Your assignment
Keep the pictures out, please, and set down every record exactly.

Input for this task
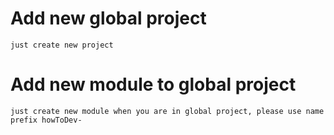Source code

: # Add new global project
`just create new project`

# Add new module to global project
`just create new module when you are in global project, please use name prefix howToDev-`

Result of the task
Source code

: # Add new global project
`just create new project`

# Add new module to global project
`just create new module when you are in global project, please use name prefix howToDev-`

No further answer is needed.